NEW YORK (TheStreet) -- The stock market's bumpy September ride is not creating significant turbulence for private jet travel provider Wheels Up. It just closed a $115 million investment round led by T. Rowe Price (TROW - Get Report) and CEO Kenny Dichter said things are very much looking up.

"The larger the jet is, the more exposure that jet has to the marketplace. We are more of a utility," said Dichter, adding that his company is "uniquely positioned" to take advantage of any downturn or volatility in the stock market due to its low price points and high-touch service offerings.

Dichter said the secret to Wheels Up's success will be its fleet of King Air 350i aircraft, a nine-seat plane manufactured by Textron (TXT - Get Report) that he said appeals to those that currently fly privately, as well as those new to private aviation.

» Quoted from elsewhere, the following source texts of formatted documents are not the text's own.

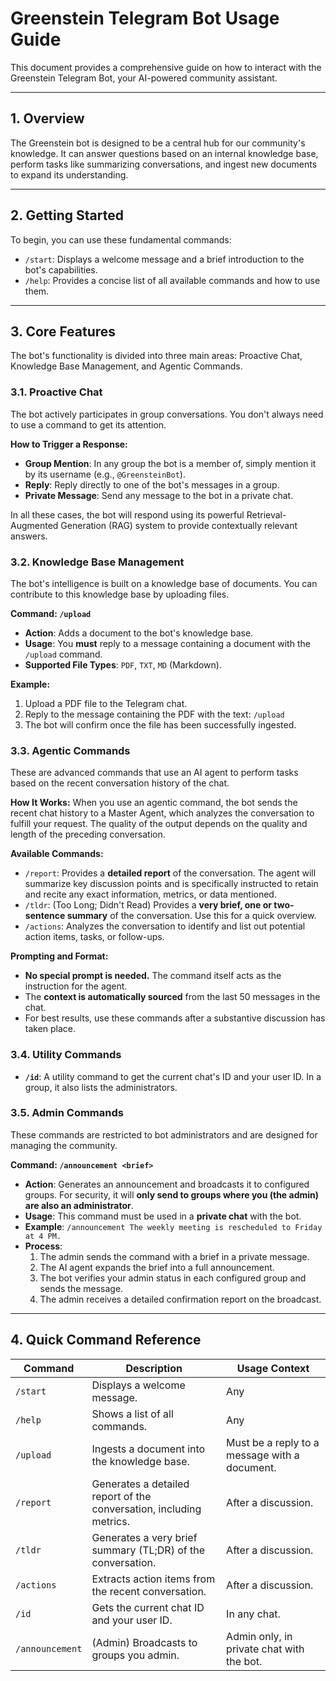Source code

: # Greenstein Telegram Bot Usage Guide

This document provides a comprehensive guide on how to interact with the Greenstein Telegram Bot, your AI-powered community assistant.

---

## 1. Overview

The Greenstein bot is designed to be a central hub for our community's knowledge. It can answer questions based on an internal knowledge base, perform tasks like summarizing conversations, and ingest new documents to expand its understanding.

---

## 2. Getting Started

To begin, you can use these fundamental commands:

-   `/start`: Displays a welcome message and a brief introduction to the bot's capabilities.
-   `/help`: Provides a concise list of all available commands and how to use them.

---

## 3. Core Features

The bot's functionality is divided into three main areas: Proactive Chat, Knowledge Base Management, and Agentic Commands.

### 3.1. Proactive Chat

The bot actively participates in group conversations. You don't always need to use a command to get its attention.

**How to Trigger a Response:**

-   **Group Mention**: In any group the bot is a member of, simply mention it by its username (e.g., `@GreensteinBot`).
-   **Reply**: Reply directly to one of the bot's messages in a group.
-   **Private Message**: Send any message to the bot in a private chat.

In all these cases, the bot will respond using its powerful Retrieval-Augmented Generation (RAG) system to provide contextually relevant answers.

### 3.2. Knowledge Base Management

The bot's intelligence is built on a knowledge base of documents. You can contribute to this knowledge base by uploading files.

**Command: `/upload`**

-   **Action**: Adds a document to the bot's knowledge base.
-   **Usage**: You **must** reply to a message containing a document with the `/upload` command.
-   **Supported File Types**: `PDF`, `TXT`, `MD` (Markdown).

**Example:**
1.  Upload a PDF file to the Telegram chat.
2.  Reply to the message containing the PDF with the text: `/upload`
3.  The bot will confirm once the file has been successfully ingested.

### 3.3. Agentic Commands

These are advanced commands that use an AI agent to perform tasks based on the recent conversation history of the chat.

**How It Works:**
When you use an agentic command, the bot sends the recent chat history to a Master Agent, which analyzes the conversation to fulfill your request. The quality of the output depends on the quality and length of the preceding conversation.

**Available Commands:**

-   `/report`: Provides a **detailed report** of the conversation. The agent will summarize key discussion points and is specifically instructed to retain and recite any exact information, metrics, or data mentioned.
-   `/tldr`: (Too Long; Didn't Read) Provides a **very brief, one or two-sentence summary** of the conversation. Use this for a quick overview.
-   `/actions`: Analyzes the conversation to identify and list out potential action items, tasks, or follow-ups.

**Prompting and Format:**
-   **No special prompt is needed.** The command itself acts as the instruction for the agent.
-   The **context is automatically sourced** from the last 50 messages in the chat.
-   For best results, use these commands after a substantive discussion has taken place.

### 3.4. Utility Commands

-   **`/id`**: A utility command to get the current chat's ID and your user ID. In a group, it also lists the administrators.

### 3.5. Admin Commands

These commands are restricted to bot administrators and are designed for managing the community.

**Command: `/announcement <brief>`**

-   **Action**: Generates an announcement and broadcasts it to configured groups. For security, it will **only send to groups where you (the admin) are also an administrator**.
-   **Usage**: This command must be used in a **private chat** with the bot.
-   **Example**: `/announcement The weekly meeting is rescheduled to Friday at 4 PM.`
-   **Process**:
    1.  The admin sends the command with a brief in a private message.
    2.  The AI agent expands the brief into a full announcement.
    3.  The bot verifies your admin status in each configured group and sends the message.
    4.  The admin receives a detailed confirmation report on the broadcast.

---

## 4. Quick Command Reference

| Command      | Description                                                                 | Usage Context                                     |
| ------------ | --------------------------------------------------------------------------- | ------------------------------------------------- |
| `/start`      | Displays a welcome message.                                                 | Any                                               |
| `/help`       | Shows a list of all commands.                                               | Any                                               |
| `/upload`     | Ingests a document into the knowledge base.                                 | Must be a reply to a message with a document.     |
| `/report`     | Generates a detailed report of the conversation, including metrics.         | After a discussion.                               |
| `/tldr`       | Generates a very brief summary (TL;DR) of the conversation.                 | After a discussion.                               |
| `/actions`    | Extracts action items from the recent conversation.                         | After a discussion.                               |
| `/id`         | Gets the current chat ID and your user ID.                                  | In any chat.                                      |
| `/announcement`| (Admin) Broadcasts to groups you admin.                                   | Admin only, in private chat with the bot.         |
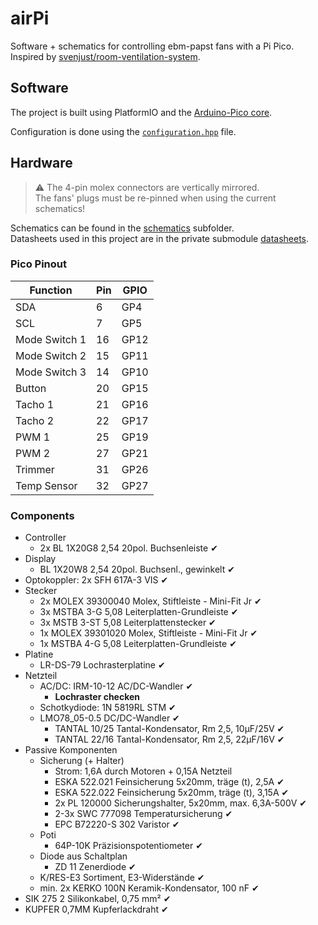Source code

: # airPi

Software + schematics for controlling ebm-papst fans with a Pi Pico.  
Inspired by [svenjust/room-ventilation-system](https://github.com/svenjust/room-ventilation-system).

## Software

The project is built using PlatformIO and the [Arduino-Pico core](https://github.com/earlephilhower/arduino-pico).

Configuration is done using the [`configuration.hpp`](code/include/configuration.hpp) file.

## Hardware

> ⚠ The 4-pin molex connectors are vertically mirrored.  
> The fans' plugs must be re-pinned when using the current schematics!

Schematics can be found in the [schematics](schematics/) subfolder.  
Datasheets used in this project are in the private submodule [datasheets](https://github.com/Wollwolke/airPi_datasheets/).

### Pico Pinout

| Function      | Pin | GPIO |
|---------------|-----|------|
| SDA           | 6   | GP4  |
| SCL           | 7   | GP5  |
| Mode Switch 1 | 16  | GP12 |
| Mode Switch 2 | 15  | GP11 |
| Mode Switch 3 | 14  | GP10 |
| Button        | 20  | GP15 |
| Tacho 1       | 21  | GP16 |
| Tacho 2       | 22  | GP17 |
| PWM 1         | 25  | GP19 |
| PWM 2         | 27  | GP21 |
| Trimmer       | 31  | GP26 |
| Temp Sensor   | 32  | GP27 |

### Components

- Controller
  - 2x BL 1X20G8 2,54 20pol. Buchsenleiste ✔
- Display
  - BL 1X20W8 2,54 20pol. Buchsenl., gewinkelt ✔
- Optokoppler: 2x SFH 617A-3 VIS ✔
- Stecker
  - 2x MOLEX 39300040 Molex, Stiftleiste - Mini-Fit Jr ✔
  - 3x MSTBA 3-G 5,08 Leiterplatten-Grundleiste ✔
  - 3x MSTB 3-ST 5,08 Leiterplattenstecker ✔
  - 1x MOLEX 39301020 Molex, Stiftleiste - Mini-Fit Jr ✔
  - 1x MSTBA 4-G 5,08 Leiterplatten-Grundleiste ✔
- Platine
  - LR-DS-79 Lochrasterplatine ✔
- Netzteil
  - AC/DC: IRM-10-12 AC/DC-Wandler ✔
    - **Lochraster checken**
  - Schotkydiode: 1N 5819RL STM ✔
  - LMO78_05-0.5 DC/DC-Wandler ✔
    - TANTAL 10/25 Tantal-Kondensator, Rm 2,5, 10µF/25V ✔
    - TANTAL 22/16 Tantal-Kondensator, Rm 2,5, 22µF/16V ✔
- Passive Komponenten
  - Sicherung (+ Halter)
    - Strom: 1,6A durch Motoren + 0,15A Netzteil
    - ESKA 522.021 Feinsicherung 5x20mm, träge (t), 2,5A ✔
    - ESKA 522.022 Feinsicherung 5x20mm, träge (t), 3,15A ✔
    - 2x PL 120000 Sicherungshalter, 5x20mm, max. 6,3A-500V ✔
    - 2-3x SWC 777098 Temperatursicherung ✔
    - EPC B72220-S 302 Varistor ✔
  - Poti
    - 64P-10K Präzisionspotentiometer ✔
  - Diode aus Schaltplan
    - ZD 11 Zenerdiode ✔
  - K/RES-E3 Sortiment, E3-Widerstände ✔
  - min. 2x KERKO 100N Keramik-Kondensator, 100 nF ✔
- SIK 275 2 Silikonkabel, 0,75 mm² ✔
- KUPFER 0,7MM Kupferlackdraht ✔
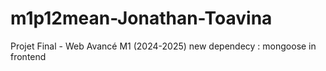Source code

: # m1p12mean-Jonathan-Toavina
Projet Final - Web Avancé M1 (2024-2025)
new dependecy : mongoose in frontend 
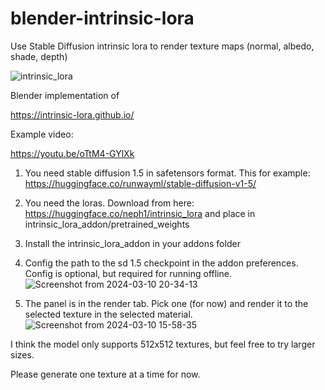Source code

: # blender-intrinsic-lora
Use Stable Diffusion intrinsic lora to render texture maps (normal, albedo, shade, depth)

![intrinsic_lora](https://github.com/neph1/blender-intrinsic-lora/assets/7988802/0b63d94a-1e5d-4792-8893-b88e6e2cf496)


Blender implementation of 

https://intrinsic-lora.github.io/


Example video:

https://youtu.be/oTtM4-GYlXk


1. You need stable diffusion 1.5 in safetensors format. This for example: https://huggingface.co/runwayml/stable-diffusion-v1-5/

2. You need the loras. Download from here: https://huggingface.co/neph1/intrinsic_lora and place in intrinsic_lora_addon/pretrained_weights

3. Install the intrinsic_lora_addon in your addons folder

4. Config the path to the sd 1.5 checkpoint in the addon preferences. Config is optional, but required for running offline.
![Screenshot from 2024-03-10 20-34-13](https://github.com/neph1/blender-intrinsic-lora/assets/7988802/011c7c93-5c3f-431a-a05a-8d8911c47a8d)


6. The panel is in the render tab. Pick one (for now) and render it to the selected texture in the selected material.
![Screenshot from 2024-03-10 15-58-35](https://github.com/neph1/blender-intrinsic-lora/assets/7988802/4abf582b-72e2-462a-be2b-37fc9bb48604)

I think the model only supports 512x512 textures, but feel free to try larger sizes.

Please generate one texture at a time for now.
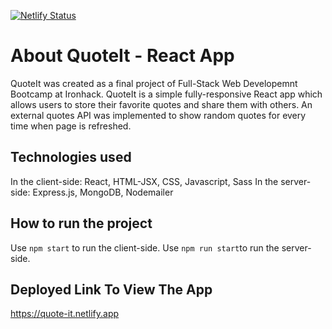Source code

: [![Netlify Status](https://api.netlify.com/api/v1/badges/72fa0007-236e-45c0-bed0-966badd8d6c3/deploy-status)](https://app.netlify.com/sites/quote-it/deploys)

# About QuoteIt - React App

QuoteIt was created as a final project of Full-Stack Web Developemnt Bootcamp at Ironhack. 
QuoteIt is a simple fully-responsive React app which allows users to store their favorite quotes and share them with others. An external quotes API was implemented to show random quotes for every time when page is refreshed.

## Technologies used

In the client-side: React, HTML-JSX, CSS, Javascript, Sass
In the server-side: Express.js, MongoDB, Nodemailer


## How to run the project

Use `npm start` to run the client-side.
Use `npm run start`to run the server-side. 

## Deployed Link To View The App

https://quote-it.netlify.app



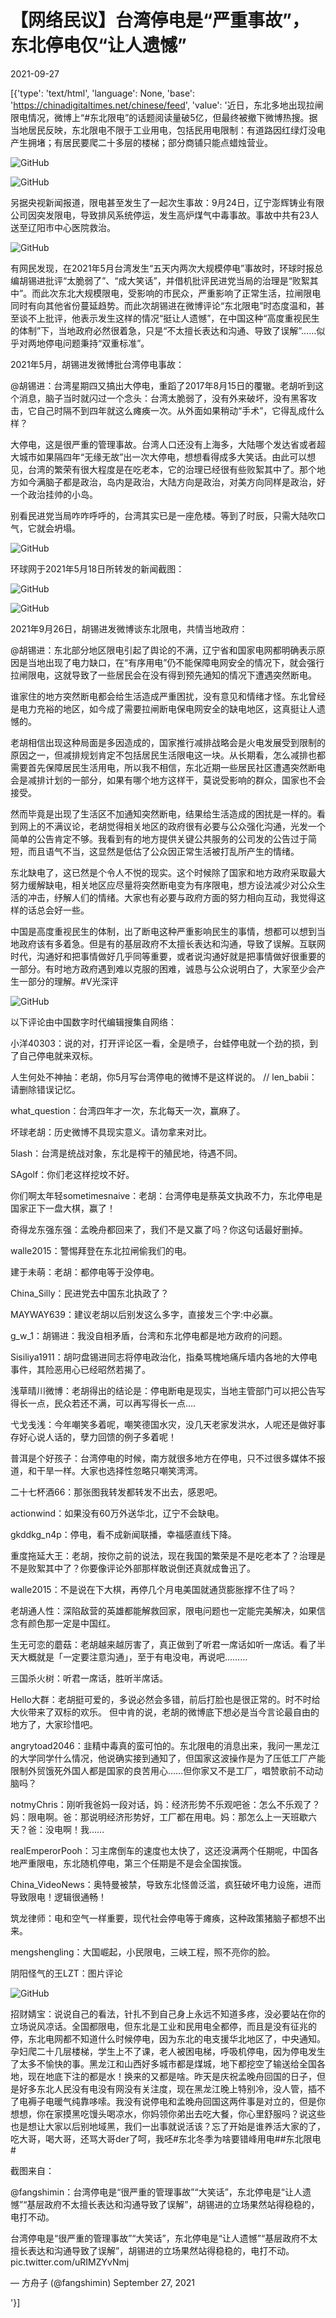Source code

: # 【网络民议】台湾停电是“严重事故”，东北停电仅“让人遗憾”

2021-09-27

[{'type': 'text/html', 'language': None, 'base': 'https://chinadigitaltimes.net/chinese/feed', 'value': '近日，东北多地出现拉闸限电情况，微博上“#东北限电”的话题阅读量破5亿，但最终被撤下微博热搜。据当地居民反映，东北限电不限于工业用电，包括民用电限制：有道路因红绿灯没电产生拥堵；有居民要爬二十多层的楼梯；部分商铺只能点蜡烛营业。

![GitHub](https://chinadigitaltimes.net/chinese/files/2021/09/image-1632733705733.png)

![GitHub](https://chinadigitaltimes.net/chinese/files/2021/09/image-1632733457502.png)

另据央视新闻报道，限电甚至发生了一起次生事故：9月24日，辽宁澎辉铸业有限公司因突发限电，导致排风系统停运，发生高炉煤气中毒事故。事故中共有23人送至辽阳市中心医院救治。

![GitHub](https://chinadigitaltimes.net/chinese/files/2021/09/image-1632733724554.png)

有网民发现，在2021年5月台湾发生“五天内两次大规模停电”事故时，环球时报总编胡锡进批评“太脆弱了”、“成大笑话”，并借机批评民进党当局的治理是“败絮其中”。而此次东北大规模限电，受影响的市民众，严重影响了正常生活，拉闸限电同时有向其他省份蔓延趋势。而此次胡锡进在微博评论“东北限电”时态度温和，甚至谈不上批评，他表示发生这样的情况“挺让人遗憾”，在中国这种“高度重视民生的体制”下，当地政府必然很着急，只是“不太擅长表达和沟通、导致了误解”&#8230;&#8230;似乎对两地停电问题秉持“双重标准”。

2021年5月，胡锡进发微博批台湾停电事故：



@胡锡进：台湾星期四又搞出大停电，重蹈了2017年8月15日的覆辙。老胡听到这个消息，脑子当时就闪过一个念头：台湾太脆弱了，没有外来破坏，没有黑客攻击，它自己时隔不到四年就这么瘫痪一次。从外面如果稍动“手术”，它得乱成什么样？

大停电，这是很严重的管理事故。台湾人口还没有上海多，大陆哪个发达省或者超大城市如果隔四年“无缘无故”出一次大停电，想想看得成多大笑话。由此可以想见，台湾的繁荣有很大程度是在吃老本，它的治理已经很有些败絮其中了。那个地方如今满脑子都是政治，岛内是政治，大陆方向是政治，对美方向同样是政治，好一个政治挂帅的小岛。

别看民进党当局咋咋呼呼的，台湾其实已是一座危楼。等到了时辰，只需大陆吹口气，它就会坍塌。



![GitHub](https://chinadigitaltimes.net/chinese/files/2021/09/image-1632730268882.png)

环球网于2021年5月18日所转发的新闻截图：

![GitHub](https://chinadigitaltimes.net/chinese/files/2021/09/image-1632730593933.png)

![GitHub](https://chinadigitaltimes.net/chinese/files/2021/09/image-1632730408770.png)

2021年9月26日，胡锡进发微博谈东北限电，共情当地政府：



@胡锡进：东北部分地区限电引起了舆论的不满，辽宁省和国家电网都明确表示原因是当地出现了电力缺口，在“有序用电”仍不能保障电网安全的情况下，就会强行拉闸限电，这就导致了一些居民会在没有得到预先通知的情况下遭遇突然断电。

谁家住的地方突然断电都会给生活造成严重困扰，没有意见和情绪才怪。东北曾经是电力充裕的地区，如今成了需要拉闸断电保电网安全的缺电地区，这真挺让人遗憾的。

老胡相信出现这种局面是多因造成的，国家推行减排战略会是火电发展受到限制的原因之一，但减排规划肯定不包括居民生活限电这一块。从长期看，怎么减排也都需要首先保障居民生活用电，所以我不相信，东北近期一些居民社区遭遇突然断电会是减排计划的一部分，如果有哪个地方这样干，莫说受影响的群众，国家也不会接受。

然而毕竟是出现了生活区不加通知突然断电，结果给生活造成的困扰是一样的。看到网上的不满议论，老胡觉得相关地区的政府很有必要与公众强化沟通，光发一个简单的公告肯定不够。我看到有的地方提供关键公共服务的公司发的公告过于简短，而且语气不当，这显然是低估了公众因正常生活被打乱所产生的情绪。

东北缺电了，这已然是个令人不悦的现实。这个时候除了国家和地方政府采取最大努力缓解缺电，相关地区应尽量将突然断电变为有序限电，想方设法减少对公众生活的冲击，纾解人们的情绪。大家也有必要与政府方面的努力相向互动，我觉得这样的话总会好一些。

中国是高度重视民生的体制，出了断电这种严重影响民生的事情，想都可以想到当地政府该有多着急。但是有的基层政府不太擅长表达和沟通，导致了误解。互联网时代，沟通好和把事情做好几乎同等重要，或者说沟通好就是把事情做好很重要的一部分。有时地方政府遇到难以克服的困难，诚恳与公众说明白了，大家至少会产生一部分的理解。#V光深评



![GitHub](https://chinadigitaltimes.net/chinese/files/2021/09/image-1632730655959.png)

以下评论由中国数字时代编辑搜集自网络：



小洋40303：说的对，打开评论区一看，全是喷子，台蛙停电就一个劲的损，到了自己停电就来双标。

人生何处不神抽：老胡，你5月写台湾停电的微博不是这样说的。 //  len_babii：请删除错误记忆。

what_question：台湾四年才一次，东北每天一次，赢麻了。

坏球老胡：历史微博不具现实意义。请勿拿来对比。

5lash：台湾是统战对象，东北是榨干的殖民地，待遇不同。

SAgolf：你们老这样挖坟不好。

你们啊太年轻sometimesnaive：老胡：台湾停电是蔡英文执政不力，东北停电是国家正下一盘大棋，赢了！

奇得龙东强东强：孟晚舟都回来了，我们不是又赢了吗？你这句话最好删掉。

walle2015：警惕拜登在东北拉闸偷我们的电。

建于未萌：老胡：都停电等于没停电。

China_Silly：民进党去中国东北执政了？

MAYWAY639：建议老胡以后别发这么多字，直接发三个字:中必赢。

g_w_1：胡锡进：我没自相矛盾，台湾和东北停电都是地方政府的问题。

Sisiliya1911：胡叼盘锡进同志将停电政治化，指桑骂槐地痛斥墙内各地的大停电事件，其险恶用心已经昭然若揭了。

浅草晴川微博：老胡得出的结论是：停电断电是现实，当地主管部门可以把公告写得长一点，民众若还不满，可以再写得长一点….

弋戈戋浅：今年嘲笑多着呢，嘲笑德国水灾，没几天老家发洪水，人呢还是做好事存好心说人话的，孽力回馈的例子多着呢！

普洱是个好孩子：台湾停电的时候，南方就很多地方在停电，只不过很多媒体不报道，和干旱一样。大家也选择性忽略只嘲笑湾湾。

二十七杯酒66：那张图我转发都转发不出去，感恩吧。

actionwind：如果没有60万外送华北，辽宁不会缺电。

gkddkg_n4p：停电，看不成新闻联播，幸福感直线下降。

重度拖延大王：老胡，按你之前的说法，现在我国的繁荣是不是吃老本了？治理是不是败絮其中了？你要像评论外部那样敢说倒还真就成鲁迅了。

walle2015：不是说在下大棋，再停几个月电美国就通货膨胀撑不住了吗？

老胡通人性：深陷敌营的英雄都能解救回家，限电问题也一定能完美解决，如果信念有颜色那一定是中国红。

生无可恋的蘑菇：老胡越来越厉害了，真正做到了听君一席话如听一席话。看了半天大概就是「一定要注意沟通」，至于有电没电，再说吧………

三国杀火树：听君一席话，胜听半席话。

Hello大群：老胡挺可爱的，多说必然会多错，前后打脸也是很正常的。时不时给大伙带来了双标的欢乐。 但中肯的说，老胡的微博底下想必是当今言论最自由的地方了，大家珍惜吧。

angrytoad2046：韭精中毒真的蛮可怕的。东北限电的消息出来，我问一黑龙江的大学同学什么情况，他说确实接到通知了，但国家这波操作是为了压低工厂产能限制外贸饿死外国人都是国家的良苦用心……但你家又不是工厂，唱赞歌前不动动脑吗？

notmyChris：刚听我爸妈一段对话，妈：经济形势不乐观吧爸：怎么不乐观了？妈：限电啊。爸：那说明经济形势好，工厂都在用电。妈：那怎么上一天班歇六天？爸：没电啊！我……

realEmperorPooh：习主席倒车的速度也太快了，这还没满两个任期呢，中国各地严重限电，东北随机停电，第三个任期是不是会全国挨饿。

China_VideoNews：奥特曼被禁，导致东北怪兽泛滥，疯狂破坏电力设施，进而导致限电！逻辑很通畅！

筑龙律师：电和空气一样重要，现代社会停电等于瘫痪，这种政策猪脑子都想不出来。

mengshengling：大国崛起，小民限电，三峡工程，照不亮你的脸。



阴阳怪气的王LZT：图片评论

![GitHub](https://chinadigitaltimes.net/chinese/files/2021/09/image-1632730869294.png)

招财婧宝：说说自己的看法，针扎不到自己身上永远不知道多疼，没必要站在你的立场说风凉话。全国都限电，但东北是工业和民用电全都停，而且是没有征兆的停，东北电网都不知道什么时候停电，因为东北的电支援华北地区了，中央通知。孕妇爬二十几层楼梯，学生上不了课，老人被困电梯，呼吸机停电，因为停电发生了太多不愉快的事。黑龙江和山西好多城市都是煤城，地下都挖空了输送给全国各地，现在地底下注的都是水！换来的又都是啥。昨天是庆祝孟晚舟回国的日子，但是好多东北人民没有电没有网没有关注度，现在黑龙江晚上特别冷，没人管，插不了电褥子电暖气纯靠哆嗦。我没有说停电和孟晚舟回国这两件事是对立的，但是你想想，你在家摸黑吃馒头喝凉水，你妈领你弟出去吃大餐，你心里舒服吗？说这些也是想让大家以后别地域黑，我们一出事就说活该？忘了开始是谁养活大家的了，吃大哥，喝大哥，还骂大哥der了呵，我呸#东北冬季为啥要错峰用电##东北限电#





截图来自：



@fangshimin：台湾停电是“很严重的管理事故”“大笑话”，东北停电是“让人遗憾”“基层政府不太擅长表达和沟通导致了误解”，胡锡进的立场果然站得稳稳的，电打不动。





台湾停电是“很严重的管理事故”“大笑话”，东北停电是“让人遗憾”“基层政府不太擅长表达和沟通导致了误解”，胡锡进的立场果然站得稳稳的，电打不动。 pic.twitter.com/uRIMZYvNmj

&mdash; 方舟子 (@fangshimin) September 27, 2021

'}]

"It's the most iconic airplane ever built," said Dichter. Of 7,800 manufactured since 1963, 6,700 are still flying. "It's a Mack truck."

The company is betting it can grow the ranks of private flyers by offering customers memberships similar to the ones offered by Costco or Amazon Prime. Like those shopping clubs, Wheels Up does not require a major up-front payment or long-term commitment. Wheels Up offers hourly pricing on a pay-as-you-fly basis, so members pay only for hours flown.

"It's a recurring revenue stream, so our collective member base pays for our ability to have the planes in position when people need them," said Dichter, who helped pioneer the fractional jet card market when he co-founded Marquis Jet in 2001. Marquis Jet was later sold to Berkshire Hathaway's  (BRK.A - Get Report) NetJets in 2010 for an undisclosed amount.

Will Dichter take Wheels Up public at some point? He said having investors such as T. Rowe Price portfolio manager Henry Ellenbogen on board certainly increases the odds for an IPO liftoff.

"I think with the recurring revenue model and with the durability of earnings that such a sticky model can produce, I think we will be ready in about two years time," said Dichter.